After a week when a printing error in the USA edition of Easy Sky Diving was corrected – on page 8, line 7 “State zip code” should read “Pull rip cord”! – Real Mallorca fans’ patience is rapidly running out as our precarious fourth bottom league position sees the team in a slow but unstoppable decline. Sunday evening’s home game (November 9 at 18:30) in Son Moix against high flying Getafe is a game we just have to win.
Statistics don’t lie, of the last 30 league matches (the final 19 of last season and the 11 we’ve played this one) we’ve won just six. That means 20% of the matches played in 2025 we’ve only managed to accumulate 30% of points available (27 out of a possible 90!). If these are not relegation figures, I don’t know what are.
As the team flirts with relegation, we’ve only kept one clean sheet in 11 games and conceded 18 goals. This time last year we were 7th, conceding just eight times. It’s clear Real Mallorca have a huge problem but as yet coach Arrasate hasn’t come up with a solution. Our normally rock-like, long-time, centre back pairing of Raillo and Valjent look past their sell-by dates.
Both seem tired of playing together year after year without anybody threatening their positions.
Colombian left back Mojica, despite being a superb athlete, combines forays into attack, pings crosses into the opposition penalty area leaving a huge gap for opposition forwards to take advantage of down the other end.
Midfielder Sergi Darder from Arta, who signed from Espanyol two years ago, was hailed as the return of the prodigal son. At Espanyol he never had a bad game, now he’s slow and erratic. Portuguese work-horse Samu Costa, who was on the transfer market last season for 15 million euros, has become a liability. He’s in the referee’s face early doors, gets booked, and has to walk on eggshells for his remaining time on the pitch.
A few games ago, we thought we’d turned the corner after winning in Sevilla. Not so, once again, passively conceding soft goals is the most notable aspect of our defence. There’s also a complete absence of creativity in midfield which consequently means no ammunition for the strikers. Expensive signing Pablo Torre from Barcelona contributes nothing and spends most time warming the bench. Jan Virgili, our main “bright spark” down the left, spends his time looking for the ball!
As if things in defence weren’t bad enough, our brilliant young goalkeeper, 23-year-old Ibiza-born Leo Roman, who slipped in training 10 days ago, received news during the week from a scan that he had significantly torn his right hamstring. He’s not expected back until at least Christmas! He became our fifth player to suffer hamstring problems this season.
Leo’s replacement is a young 6ft 10in Finnish rookie called Lucas Bergström, and he had a very difficult baptism of fire last Sunday. For any defence, a reliable goalkeeper is vital and young Lucas didn’t inspire confidence, not on the ground, not in the air, and not with his feet. Our other replacement is 41-year-old “Pichu” Cuellar who ironically played his one and only La Liga game against Sunday’s opponents Getafe in May 2024 when we won 1-2.
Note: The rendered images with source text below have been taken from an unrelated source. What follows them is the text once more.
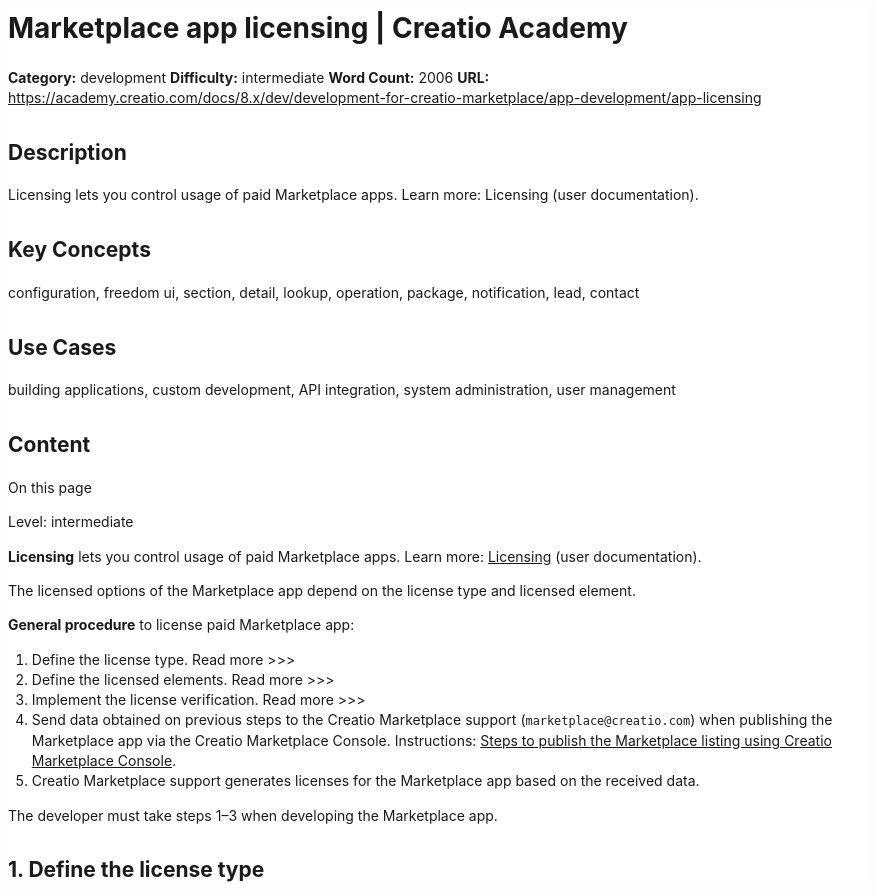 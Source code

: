# Marketplace app licensing | Creatio Academy

**Category:** development **Difficulty:** intermediate **Word Count:** 2006
**URL:**
https://academy.creatio.com/docs/8.x/dev/development-for-creatio-marketplace/app-development/app-licensing

## Description

Licensing lets you control usage of paid Marketplace apps. Learn more: Licensing
(user documentation).

## Key Concepts

configuration, freedom ui, section, detail, lookup, operation, package,
notification, lead, contact

## Use Cases

building applications, custom development, API integration, system
administration, user management

## Content

On this page

Level: intermediate

**Licensing** lets you control usage of paid Marketplace apps. Learn more:
[Licensing](https://academy.creatio.com/docs/8.x/setup-and-administration/category/licensing)
(user documentation).

The licensed options of the Marketplace app depend on the license type and
licensed element.

**General procedure** to license paid Marketplace app:

1. Define the license type. Read more >>>
2. Define the licensed elements. Read more >>>
3. Implement the license verification. Read more >>>
4. Send data obtained on previous steps to the Creatio Marketplace support
   (`marketplace@creatio.com`) when publishing the Marketplace app via the
   Creatio Marketplace Console. Instructions:
   [Steps to publish the Marketplace listing using Creatio Marketplace Console](https://academy.creatio.com/documents?id=15957).
5. Creatio Marketplace support generates licenses for the Marketplace app based
   on the received data.

The developer must take steps 1–3 when developing the Marketplace app.

## 1\. Define the license type​
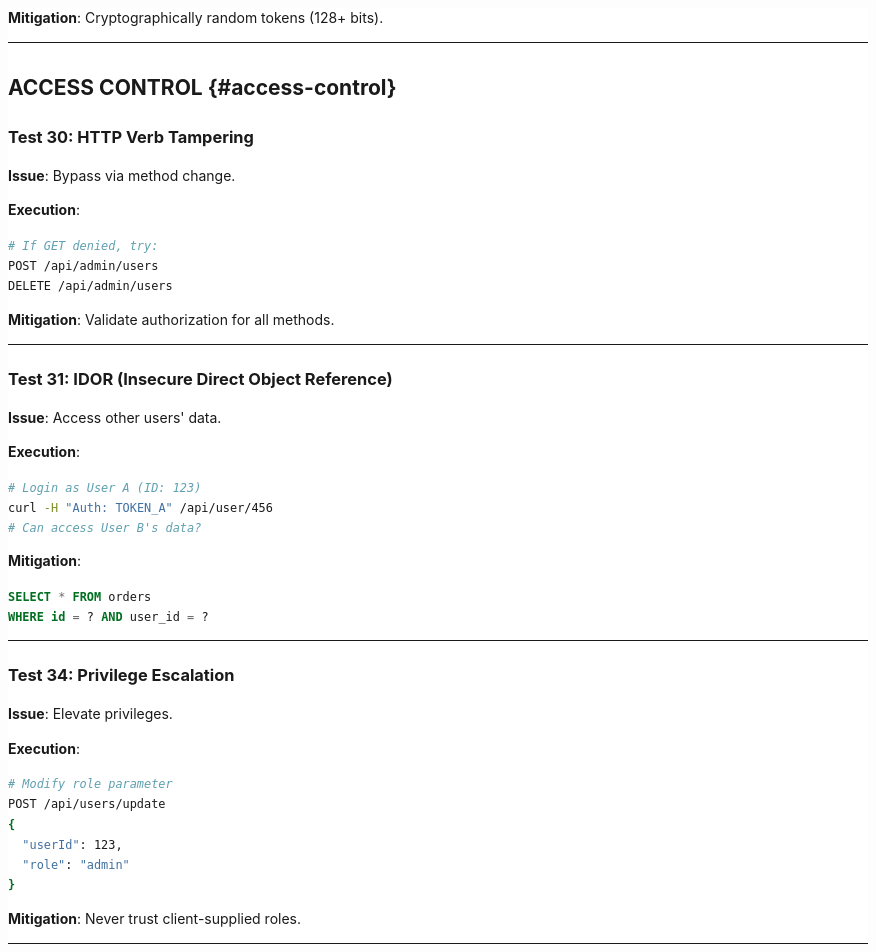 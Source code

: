 **Mitigation**: Cryptographically random tokens (128+ bits).

---

## ACCESS CONTROL {#access-control}

### Test 30: HTTP Verb Tampering

**Issue**: Bypass via method change.

**Execution**:
```bash
# If GET denied, try:
POST /api/admin/users
DELETE /api/admin/users
```

**Mitigation**: Validate authorization for all methods.

---

### Test 31: IDOR (Insecure Direct Object Reference)

**Issue**: Access other users' data.

**Execution**:
```bash
# Login as User A (ID: 123)
curl -H "Auth: TOKEN_A" /api/user/456
# Can access User B's data?
```

**Mitigation**: 
```sql
SELECT * FROM orders 
WHERE id = ? AND user_id = ?
```

---

### Test 34: Privilege Escalation

**Issue**: Elevate privileges.

**Execution**:
```bash
# Modify role parameter
POST /api/users/update
{
  "userId": 123,
  "role": "admin"
}
```

**Mitigation**: Never trust client-supplied roles.

---
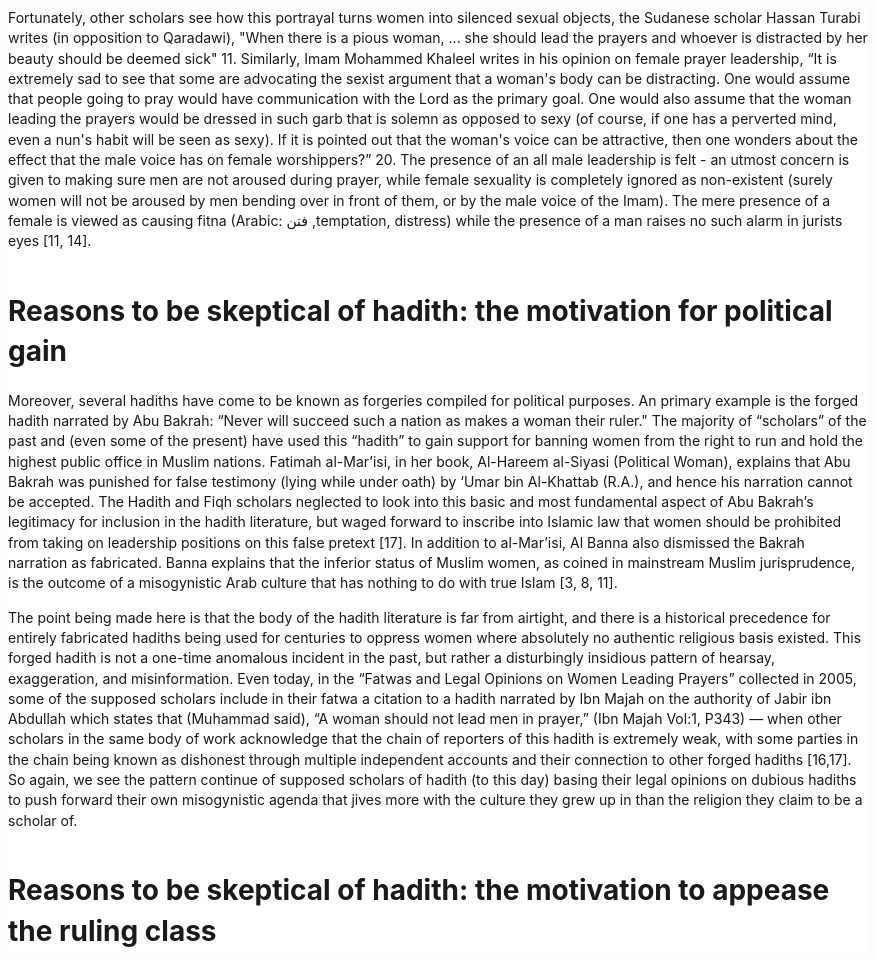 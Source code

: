 Fortunately, other scholars see how this portrayal turns women into silenced sexual objects, the Sudanese scholar Hassan Turabi writes (in opposition to Qaradawi), "When there is a pious woman, ... she should lead the prayers and whoever is distracted by her beauty should be deemed sick" 11. Similarly, Imam Mohammed Khaleel writes in his opinion on female prayer leadership, “It is extremely sad to see that some are advocating the sexist argument that a woman's body can be distracting. One would assume that people going to pray would have communication with the Lord as the primary goal. One would also assume that the woman leading the prayers would be dressed in such garb that is solemn as opposed to sexy (of course, if one has a perverted mind, even a nun's habit will be seen as sexy). If it is pointed out that the woman's voice can be attractive, then one wonders about the effect that the male voice has on female worshippers?” 20. The presence of an all male leadership is felt - an utmost concern is given to making sure men are not aroused during prayer, while female sexuality is completely ignored as non-existent (surely women will not be aroused by men bending over in front of them, or by the male voice of the Imam). The mere presence of a female is viewed as causing fitna (Arabic: فتن ,temptation, distress) while the presence of a man raises no such alarm in jurists eyes [11, 14].

# Reasons to be skeptical of hadith: the motivation for political gain

Moreover, several hadiths have come to be known as forgeries compiled for political purposes. An primary example is the forged hadith narrated by Abu Bakrah: “Never will succeed such a nation as makes a woman their ruler." The majority of “scholars” of the past and (even some of the present) have used this “hadith” to gain support for banning women from the right to run and hold the highest public office in Muslim nations. Fatimah al-Mar’isi, in her book, Al-Hareem al-Siyasi (Political Woman), explains that Abu Bakrah was punished for false testimony (lying while under oath) by ‘Umar bin Al-Khattab (R.A.), and hence his narration cannot be accepted. The Hadith and Fiqh scholars neglected to look into this basic and most fundamental aspect of Abu Bakrah’s legitimacy for inclusion in the hadith literature, but waged forward to inscribe into Islamic law that women should be prohibited from taking on leadership positions on this false pretext [17]. In addition to al-Mar’isi, Al Banna also dismissed the Bakrah narration as fabricated. Banna explains that the inferior status of Muslim women, as coined in mainstream Muslim jurisprudence, is the outcome of a misogynistic Arab culture that has nothing to do with true Islam [3, 8, 11].

The point being made here is that the body of the hadith literature is far from airtight, and there is a historical precedence for entirely fabricated hadiths being used for centuries to oppress women where absolutely no authentic religious basis existed. This forged hadith is not a one-time anomalous incident in the past, but rather a disturbingly insidious pattern of hearsay, exaggeration, and misinformation. Even today, in the “Fatwas and Legal Opinions on Women Leading Prayers” collected in 2005, some of the supposed scholars include in their fatwa a citation to a hadith narrated by Ibn Majah on the authority of Jabir ibn Abdullah which states that (Muhammad said), “A woman should not lead men in prayer,” (Ibn Majah Vol:1, P343) — when other scholars in the same body of work acknowledge that the chain of reporters of this hadith is extremely weak, with some parties in the chain being known as dishonest through multiple independent accounts and their connection to other forged hadiths [16,17]. So again, we see the pattern continue of supposed scholars of hadith (to this day) basing their legal opinions on dubious hadiths to push forward their own misogynistic agenda that jives more with the culture they grew up in than the religion they claim to be a scholar of.

# Reasons to be skeptical of hadith: the motivation to appease the ruling class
Unlike Mallorca, Sunday’s visitors Getafe have made a great start to the season and lie seventh. They have a lower budget than us with half our fan base and a stadium in Madrid half closed due to renovations. Before this campaign started, Getafe were struggling to register players and had to virtually give away their best ones for “pipas” (dried sunflower seeds). One of them was Paraguayan Alderete to Sunderland, which allowed Getafe’s bosses to register new players.
That means throughout most of Spain, football clubs have to sell their best assets well below their market value in order to survive. Getafe’s style of football is direct, physical and difficult to watch and isn’t designed to please, but to frustrate. They are known as masters of the dark arts and don’t take many prisoners, with excessive time-wasting, heavy challenges and plenty of needle. Their coach Jose Bordalas is spikey and sneery, making him the ideal pantomime villain, a part he plays with relish.
For sure, Sunday’s game will be a tough one for Real Mallorca.
AND FINALLY, a friend of mine has just come back from a holiday in Florida. He was in the local grocery store in Miami and a boy bagging his groceries asked if he wanted paper or plastic bags.
Telling the boy he didn’t mind and that he could decide for my friend, the boy looked at him straight in the eye and said “Sorry man, you have to pick, baggers can’t be choosers!!”